As against this, it will be said that, in reality the UK government will obtain its authority from Parliament to give notice under Article 50 and the two year countdown will start with the UK leaving the EU one way or another within two years. The constitutional rug will be pulled out from under the Dependencies' feet. The Ministry of Justice made it plain in its submission to the Justice Committee that UK interests would be put first:
"In 2007-2008, the then Secretary of State for Constitutional Affairs signed agreements with the Chief Ministers of each of the Crown Dependencies stating that the UK would not act internationally on their behalf without prior consultation. These agreements recognised that in international matters, particularly in relation to the EU, UK and Crown Dependency interests may differ (and that the UK will seek to represent any differing interests when acting in an international capacity). These agreements should not however be mistaken for guarantees that the UK will always be in a position to represent Crown Dependency views internationally where those views diverge from the UK's own interests."
The Islands now have a powerful argument to require rather more than mere consultation if the principles behind the Supreme Court's judgment are to be respected as they apply to the Channel Islands. Whether the argument works or not remains to be seen. It is perhaps best softly spoken, at least in the first instance, rather than used as a bludgeon; but the Islands, could, if they chose, become very awkward customers indeed.

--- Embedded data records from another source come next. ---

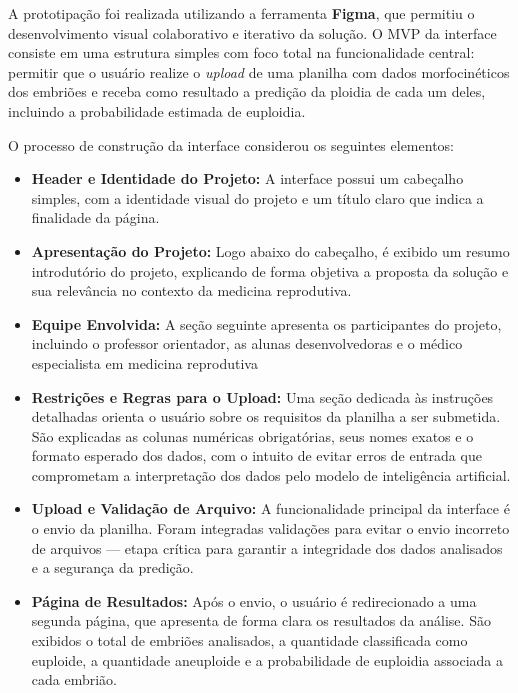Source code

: A prototipação foi realizada utilizando a ferramenta \textbf{Figma}, que permitiu o desenvolvimento visual colaborativo e iterativo da solução. O MVP da interface consiste em uma estrutura simples com foco total na funcionalidade central: permitir que o usuário realize o \textit{upload} de uma planilha com dados morfocinéticos dos embriões e receba como resultado a predição da ploidia de cada um deles, incluindo a probabilidade estimada de euploidia.

O processo de construção da interface considerou os seguintes elementos:
\begin{itemize}
    \item \textbf{Header e Identidade do Projeto:} A interface possui um cabeçalho simples, com a identidade visual do projeto e um título claro que indica a finalidade da página.

    \item \textbf{Apresentação do Projeto:} Logo abaixo do cabeçalho, é exibido um resumo introdutório do projeto, explicando de forma objetiva a proposta da solução e sua relevância no contexto da medicina reprodutiva.

    \item \textbf{Equipe Envolvida:} A seção seguinte apresenta os participantes do projeto, incluindo o professor orientador, as alunas desenvolvedoras e o médico especialista em medicina reprodutiva

    \item \textbf{Restrições e Regras para o Upload:} Uma seção dedicada às instruções detalhadas orienta o usuário sobre os requisitos da planilha a ser submetida. São explicadas as colunas numéricas obrigatórias, seus nomes exatos e o formato esperado dos dados, com o intuito de evitar erros de entrada que comprometam a interpretação dos dados pelo modelo de inteligência artificial.

    \item \textbf{Upload e Validação de Arquivo:} A funcionalidade principal da interface é o envio da planilha. Foram integradas validações para evitar o envio incorreto de arquivos — etapa crítica para garantir a integridade dos dados analisados e a segurança da predição.

    \item \textbf{Página de Resultados:} Após o envio, o usuário é redirecionado a uma segunda página, que apresenta de forma clara os resultados da análise. São exibidos o total de embriões analisados, a quantidade classificada como euploide, a quantidade aneuploide e a probabilidade de euploidia associada a cada embrião.

\end{itemize}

That said, it remains to be seen if the Islands have much to fear from Brexit. Their longer term future is, arguably, better served by Brexit in almost any form, hard or soft. The threat made by the then French economy minister and now presidential candidate Emmanuel Macron to the UK that it would undergo a process of "Guernseyfication" if it chose to leave the EU was unintentionally prophetic. Both Theresa May and Philip Hammond have made comments recently describing a possible future for the UK which is not so dissimilar to that of the Channel Islands. Indeed the relationship between the Islands and the EU is a valuable precedent which UK negotiators should have close regard to. Theresa May's speech at Lancaster House of 17th January 2017 set out her negotiating position and 12 objectives. The speech deserves to be read in full and is on the gov.uk website. There is little to fear for the Islands in that speech. There is a much closer identity of interests between the Islands and the UK in this negotiating process than there was in the negotiations leading up to the accession of the UK to the EEC in 1973, with the devolved assemblies also providing a helpful "umbrella" via the British Irish council. Article 50 will be triggered and negotiations will commence, but the Islands will be able to remind the UK government of Mrs May's words:
"… one of the reasons that Britain's democracy has been such a success for so many years is that the strength of our identity as one nation, the respect we show to one another as fellow citizens, and the importance we attach to our institutions means that when a vote has been held we all respect the result. The victors have the responsibility to act magnanimously. The losers have the responsibility to respect the legitimacy of the outcome. And the country comes together."
There has been no vote in the Islands but they are a part of the nation (not the United Kingdom) and they, their institutions and laws are entitled to the same measure of respect accorded to UK institutions by the Supreme Court.